Long Covid and Fatigue
The most common symptom of Long Covid is fatigue, and I wanted to talk today about how physiotherapists might be helpful in the management of fatigue. Long Covid is the term used for symptoms that persist longer than 12 weeks after SARS-CoV-2 infection. However, for many people Long Covid symptoms can last much longer than that, and managing fatigue can be difficult.
How can Physiotherapy help?
Physiotherapists can help with advising about appropriate activity and exercise levels, and with managing fatigue, helping you to avoid over exertion, and learning to prioritise, plan and pace.
What is Fatigue?
Fatigue is the most common Long Covid symptom and is different from being tired. It can be much more exhausting, and the fatigue in Long Covid isn’t typically caused by doing too much or having had a busy day. Fatigue can be affected by much lower levels of physical activity such as taking a shower, or from cognitive activities like being in a meeting. Even emotions such as anger or sadness can affect fatigue levels. Tiredness usually gets better after resting, but fatigue might not be fully relieved by rest or sleep. Fatigue can make daily activities and concentration difficult, and can affect social activities or work.

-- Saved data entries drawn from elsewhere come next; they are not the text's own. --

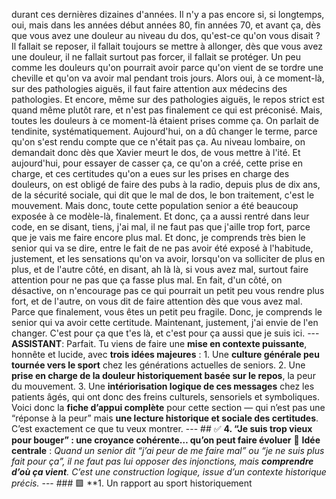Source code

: durant ces dernières dizaines d'années. Il n'y a pas encore si, si longtemps, oui, mais dans les années début années 80, fin années 70, et avant ça, dès que vous avez une douleur au niveau du dos, qu'est-ce qu'on vous disait ? Il fallait se reposer, il fallait toujours se mettre à allonger, dès que vous avez une douleur, il ne fallait surtout pas forcer, il fallait se protéger. Un peu comme les douleurs qu'on pourrait avoir parce qu'on vient de se tordre une cheville et qu'on va avoir mal pendant trois jours. Alors oui, à ce moment-là, sur des pathologies aiguës, il faut faire attention aux médecins des pathologies. Et encore, même sur des pathologies aiguës, le repos strict est quand même plutôt rare, et n'est pas finalement ce qui est préconisé. Mais, toutes les douleurs à ce moment-là étaient prises comme ça. On parlait de tendinite, systématiquement. Aujourd'hui, on a dû changer le terme, parce qu'on s'est rendu compte que ce n'était pas ça. Au niveau lombaire, on demandait donc dès que Xavier meurt le dos, de vous mettre à l'ité. Et aujourd'hui, pour essayer de casser ça, ce qu'on a créé, cette prise en charge, et ces certitudes qu'on a eues sur les prises en charge des douleurs, on est obligé de faire des pubs à la radio, depuis plus de dix ans, de la sécurité sociale, qui dit que le mal de dos, le bon traitement, c'est le mouvement. Mais donc, toute cette population senior a été beaucoup exposée à ce modèle-là, finalement. Et donc, ça a aussi rentré dans leur code, en se disant, tiens, j'ai mal, il ne faut pas que j'aille trop fort, parce que je vais me faire encore plus mal. Et donc, je comprends très bien le senior qui va se dire, entre le fait de ne pas avoir été exposé à l'habitude, justement, et les sensations qu'on va avoir, lorsqu'on va solliciter de plus en plus, et de l'autre côté, en disant, ah là là, si vous avez mal, surtout faire attention pour ne pas que ça fasse plus mal. En fait, d'un côté, on désactive, on n'encourage pas ce qui pourrait un petit peu vous rendre plus fort, et de l'autre, on vous dit de faire attention dès que vous avez mal. Parce que finalement, vous êtes un petit peu fragile. Donc, je comprends le senior qui va avoir cette certitude. Maintenant, justement, j'ai envie de l'en changer. C'est pour ça que t'es là, et c'est pour ça aussi que je suis ici. --- **ASSISTANT**: Parfait. Tu viens de faire une **mise en contexte puissante**, honnête et lucide, avec **trois idées majeures** : 1. Une **culture générale peu tournée vers le sport** chez les générations actuelles de seniors. 2. Une **prise en charge de la douleur historiquement basée sur le repos**, la peur du mouvement. 3. Une **intériorisation logique de ces messages** chez les patients âgés, qui ont donc des freins culturels, sensoriels et symboliques. Voici donc la **fiche d’appui complète** pour cette section — qui n’est pas une “réponse à la peur” mais **une lecture historique et sociale des certitudes**. C’est exactement ce que tu veux montrer. --- ## ✅ **4. “Je suis trop vieux pour bouger” : une croyance cohérente… qu’on peut faire évoluer** 🎯 **Idée centrale** : *Quand un senior dit “j’ai peur de me faire mal” ou “je ne suis plus fait pour ça”, il ne faut pas lui opposer des injonctions, mais **comprendre d’où ça vient**. C’est une construction logique, issue d’un contexte historique précis.* --- ### 🟩 **1. Un rapport au sport historiquement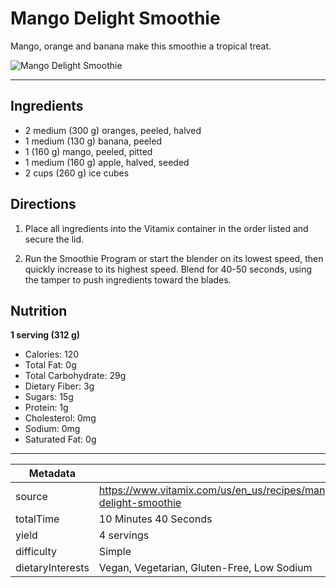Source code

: # Mango Delight Smoothie

Mango, orange and banana make this smoothie a tropical treat.

![Mango Delight Smoothie](https://www.vitamix.com/content/dam/vitamix/migration/media/recipe/rcpmangodelightsmoothie/images/mangodelightmainjpg.jpg)

---

## Ingredients

- 2 medium (300 g) oranges, peeled, halved
- 1 medium (130 g) banana, peeled
- 1 (160 g) mango, peeled, pitted
- 1 medium (160 g) apple, halved, seeded
- 2 cups (260 g) ice cubes

## Directions

1. Place all ingredients into the Vitamix container in the order listed and secure the lid.

2. Run the Smoothie Program or start the blender on its lowest speed, then quickly increase to its highest speed. Blend for 40-50 seconds, using the tamper to push ingredients toward the blades.

## Nutrition

**1 serving (312 g)**

- Calories: 120
- Total Fat: 0g
- Total Carbohydrate: 29g
- Dietary Fiber: 3g
- Sugars: 15g
- Protein: 1g
- Cholesterol: 0mg
- Sodium: 0mg
- Saturated Fat: 0g

---

| Metadata |  |
| --- | --- |
| source | https://www.vitamix.com/us/en_us/recipes/mango-delight-smoothie |
| totalTime | 10 Minutes 40 Seconds |
| yield | 4 servings |
| difficulty | Simple |
| dietaryInterests | Vegan, Vegetarian, Gluten-Free, Low Sodium |
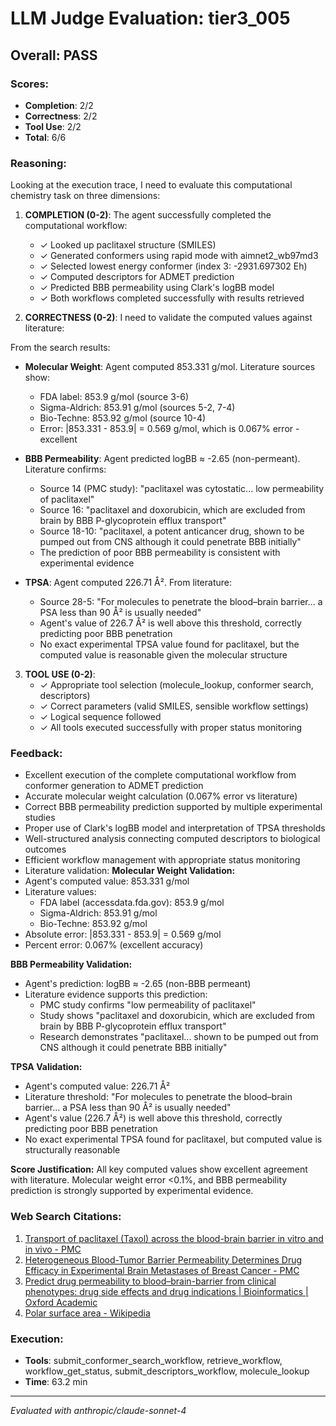 # LLM Judge Evaluation: tier3_005

## Overall: PASS

### Scores:
- **Completion**: 2/2
- **Correctness**: 2/2
- **Tool Use**: 2/2
- **Total**: 6/6

### Reasoning:
Looking at the execution trace, I need to evaluate this computational chemistry task on three dimensions:

1. **COMPLETION (0-2)**: The agent successfully completed the computational workflow:
   - ✓ Looked up paclitaxel structure (SMILES)
   - ✓ Generated conformers using rapid mode with aimnet2_wb97md3
   - ✓ Selected lowest energy conformer (index 3: -2931.697302 Eh)
   - ✓ Computed descriptors for ADMET prediction
   - ✓ Predicted BBB permeability using Clark's logBB model
   - ✓ Both workflows completed successfully with results retrieved

2. **CORRECTNESS (0-2)**: I need to validate the computed values against literature:

From the search results:
- **Molecular Weight**: Agent computed 853.331 g/mol. Literature sources show:
  - FDA label: 853.9 g/mol (source 3-6)
  - Sigma-Aldrich: 853.91 g/mol (sources 5-2, 7-4)
  - Bio-Techne: 853.92 g/mol (source 10-4)
  - Error: |853.331 - 853.9| = 0.569 g/mol, which is 0.067% error - excellent

- **BBB Permeability**: Agent predicted logBB ≈ -2.65 (non-permeant). Literature confirms:
  - Source 14 (PMC study): "paclitaxel was cytostatic... low permeability of paclitaxel"
  - Source 16: "paclitaxel and doxorubicin, which are excluded from brain by BBB P-glycoprotein efflux transport"
  - Source 18-10: "paclitaxel, a potent anticancer drug, shown to be pumped out from CNS although it could penetrate BBB initially"
  - The prediction of poor BBB permeability is consistent with experimental evidence

- **TPSA**: Agent computed 226.71 Å². From literature:
  - Source 28-5: "For molecules to penetrate the blood–brain barrier... a PSA less than 90 Å² is usually needed"
  - Agent's value of 226.7 Å² is well above this threshold, correctly predicting poor BBB penetration
  - No exact experimental TPSA value found for paclitaxel, but the computed value is reasonable given the molecular structure

3. **TOOL USE (0-2)**: 
   - ✓ Appropriate tool selection (molecule_lookup, conformer search, descriptors)
   - ✓ Correct parameters (valid SMILES, sensible workflow settings)
   - ✓ Logical sequence followed
   - ✓ All tools executed successfully with proper status monitoring

### Feedback:
- Excellent execution of the complete computational workflow from conformer generation to ADMET prediction
- Accurate molecular weight calculation (0.067% error vs literature)
- Correct BBB permeability prediction supported by multiple experimental studies
- Proper use of Clark's logBB model and interpretation of TPSA thresholds
- Well-structured analysis connecting computed descriptors to biological outcomes
- Efficient workflow management with appropriate status monitoring
- Literature validation: **Molecular Weight Validation:**
- Agent's computed value: 853.331 g/mol
- Literature values: 
  - FDA label (accessdata.fda.gov): 853.9 g/mol
  - Sigma-Aldrich: 853.91 g/mol
  - Bio-Techne: 853.92 g/mol
- Absolute error: |853.331 - 853.9| = 0.569 g/mol
- Percent error: 0.067% (excellent accuracy)

**BBB Permeability Validation:**
- Agent's prediction: logBB ≈ -2.65 (non-BBB permeant)
- Literature evidence supports this prediction:
  - PMC study confirms "low permeability of paclitaxel"
  - Study shows "paclitaxel and doxorubicin, which are excluded from brain by BBB P-glycoprotein efflux transport"
  - Research demonstrates "paclitaxel... shown to be pumped out from CNS although it could penetrate BBB initially"

**TPSA Validation:**
- Agent's computed value: 226.71 Å²
- Literature threshold: "For molecules to penetrate the blood–brain barrier... a PSA less than 90 Å² is usually needed"
- Agent's value (226.7 Å²) is well above this threshold, correctly predicting poor BBB penetration
- No exact experimental TPSA found for paclitaxel, but computed value is structurally reasonable

**Score Justification:** All key computed values show excellent agreement with literature. Molecular weight error <0.1%, and BBB permeability prediction is strongly supported by experimental evidence.

### Web Search Citations:
1. [Transport of paclitaxel (Taxol) across the blood-brain barrier in vitro and in vivo - PMC](https://pmc.ncbi.nlm.nih.gov/articles/PMC151606/)
2. [Heterogeneous Blood-Tumor Barrier Permeability Determines Drug Efficacy in Experimental Brain Metastases of Breast Cancer - PMC](https://pmc.ncbi.nlm.nih.gov/articles/PMC2999649/)
3. [Predict drug permeability to blood–brain-barrier from clinical phenotypes: drug side effects and drug indications | Bioinformatics | Oxford Academic](https://academic.oup.com/bioinformatics/article/33/6/901/2623044)
4. [Polar surface area - Wikipedia](https://en.wikipedia.org/wiki/Polar_surface_area)

### Execution:
- **Tools**: submit_conformer_search_workflow, retrieve_workflow, workflow_get_status, submit_descriptors_workflow, molecule_lookup
- **Time**: 63.2 min

---
*Evaluated with anthropic/claude-sonnet-4*
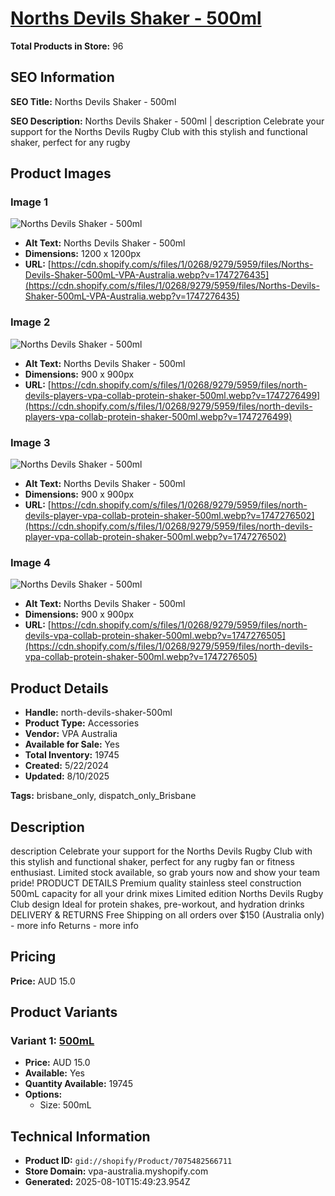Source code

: # [Norths Devils Shaker - 500ml](https://vpa-australia.myshopify.com/products/north-devils-shaker-500ml)

**Total Products in Store:** 96

## SEO Information

**SEO Title:** Norths Devils Shaker - 500ml

**SEO Description:** Norths Devils Shaker - 500ml | description Celebrate your support for the Norths Devils Rugby Club with this stylish and functional shaker, perfect for any rugby

## Product Images

### Image 1
![Norths Devils Shaker - 500ml](https://cdn.shopify.com/s/files/1/0268/9279/5959/files/Norths-Devils-Shaker-500mL-VPA-Australia.webp?v=1747276435)

- **Alt Text:** Norths Devils Shaker - 500ml
- **Dimensions:** 1200 x 1200px
- **URL:** [https://cdn.shopify.com/s/files/1/0268/9279/5959/files/Norths-Devils-Shaker-500mL-VPA-Australia.webp?v=1747276435](https://cdn.shopify.com/s/files/1/0268/9279/5959/files/Norths-Devils-Shaker-500mL-VPA-Australia.webp?v=1747276435)

### Image 2
![Norths Devils Shaker - 500ml](https://cdn.shopify.com/s/files/1/0268/9279/5959/files/north-devils-players-vpa-collab-protein-shaker-500ml.webp?v=1747276499)

- **Alt Text:** Norths Devils Shaker - 500ml
- **Dimensions:** 900 x 900px
- **URL:** [https://cdn.shopify.com/s/files/1/0268/9279/5959/files/north-devils-players-vpa-collab-protein-shaker-500ml.webp?v=1747276499](https://cdn.shopify.com/s/files/1/0268/9279/5959/files/north-devils-players-vpa-collab-protein-shaker-500ml.webp?v=1747276499)

### Image 3
![Norths Devils Shaker - 500ml](https://cdn.shopify.com/s/files/1/0268/9279/5959/files/north-devils-player-vpa-collab-protein-shaker-500ml.webp?v=1747276502)

- **Alt Text:** Norths Devils Shaker - 500ml
- **Dimensions:** 900 x 900px
- **URL:** [https://cdn.shopify.com/s/files/1/0268/9279/5959/files/north-devils-player-vpa-collab-protein-shaker-500ml.webp?v=1747276502](https://cdn.shopify.com/s/files/1/0268/9279/5959/files/north-devils-player-vpa-collab-protein-shaker-500ml.webp?v=1747276502)

### Image 4
![Norths Devils Shaker - 500ml](https://cdn.shopify.com/s/files/1/0268/9279/5959/files/north-devils-vpa-collab-protein-shaker-500ml.webp?v=1747276505)

- **Alt Text:** Norths Devils Shaker - 500ml
- **Dimensions:** 900 x 900px
- **URL:** [https://cdn.shopify.com/s/files/1/0268/9279/5959/files/north-devils-vpa-collab-protein-shaker-500ml.webp?v=1747276505](https://cdn.shopify.com/s/files/1/0268/9279/5959/files/north-devils-vpa-collab-protein-shaker-500ml.webp?v=1747276505)

## Product Details

- **Handle:** north-devils-shaker-500ml
- **Product Type:** Accessories
- **Vendor:** VPA Australia
- **Available for Sale:** Yes
- **Total Inventory:** 19745
- **Created:** 5/22/2024
- **Updated:** 8/10/2025

**Tags:** brisbane_only, dispatch_only_Brisbane

## Description

description Celebrate your support for the Norths Devils Rugby Club with this stylish and functional shaker, perfect for any rugby fan or fitness enthusiast. Limited stock available, so grab yours now and show your team pride! PRODUCT DETAILS Premium quality stainless steel construction 500mL capacity for all your drink mixes Limited edition Norths Devils Rugby Club design Ideal for protein shakes, pre-workout, and hydration drinks DELIVERY & RETURNS Free Shipping on all orders over $150 (Australia only) - more info Returns - more info

## Pricing

**Price:** AUD 15.0

## Product Variants

### Variant 1: [500mL](https://vpa-australia.myshopify.com/products/north-devils-shaker-500ml)

- **Price:** AUD 15.0
- **Available:** Yes
- **Quantity Available:** 19745
- **Options:**
  - Size: 500mL

## Technical Information

- **Product ID:** `gid://shopify/Product/7075482566711`
- **Store Domain:** vpa-australia.myshopify.com
- **Generated:** 2025-08-10T15:49:23.954Z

Post Exertional Symptom Exacerbation (PESE)
PESE is linked to fatigue. It is an abnormal reaction to an activity (physical, cognitive or emotional) as if too much energy has been used. After the triggering activity, the symptoms increase: this is often increased fatigue or exhaustion, but also it could be an increase in brain fog, shortness of breath, muscle and joint pain, or other symptoms. PESE could appear immediately after the activity, or there could sometimes be a delay, and it can last for hours, days or even weeks.
If you have Long Covid it is very important to be aware of PESE, as trying to push through your limits in an attempt to get stronger or fitter can in fact be counter productive. It can actually make symptoms worse over time. A much better tactic is to establish a baseline of activity, one that can be tolerated even on a bad day, and then keeping at that baseline until symptoms improve.
The 3 P’s: Prioritising Planning Pacing
Energy management is important in managing fatigue in Long Covid. Think of the amount of energy you have for each day as a fixed amount, contained in one energy bank. You will need to budget for higher energy and lower energy activities to manage your day, so that you don’t spend all of your daily energy fund too early, leaving nothing left in the bank for later in the day.
- Which things really need to be done, and which can be left out or delegated?
- It’s a good idea to save some energy for emergency use, as we can never anticipate everything that might happen in a day.
- Remember you need some energy for interacting with family and friends.
- Keeping an activity diary can be helpful in detecting patterns of physical, cognitive and emotional activities, and their effects on your fatigue.
- The activity diary should also include rest periods and sleep patterns.
- Taking your heart rate at intervals during and after an activity can also be helpful in monitoring response to the activity.
- Using a wearable device can assist in monitoring heart rate, and also track sleep.
- Find the right balance between activity and rest, leaving time to rest and recover after each activity or task.
- Aim to complete the activity without an increase in symptoms. Stop before you reach your limits.
- Spread out or limit higher energy tasks throughout the day, so you don’t end up doing too much at one time of the day.
- Pacing can be difficult at first, and it can be disappointing not to be able to do everything you would like. However with practice, it does get easier, because you will be keeping within your energy budget.
- Pacing is not a strategy of avoiding activity, it is a strategy to reduce PESE.
Everyone will have a different pathway to recovery after Long Covid, and managing your fatigue can be difficult at first. Physiotherapists can help to work out an appropriate activity level for you, avoid PESE, and help you with the three P’s of prioritising, planning and pacing.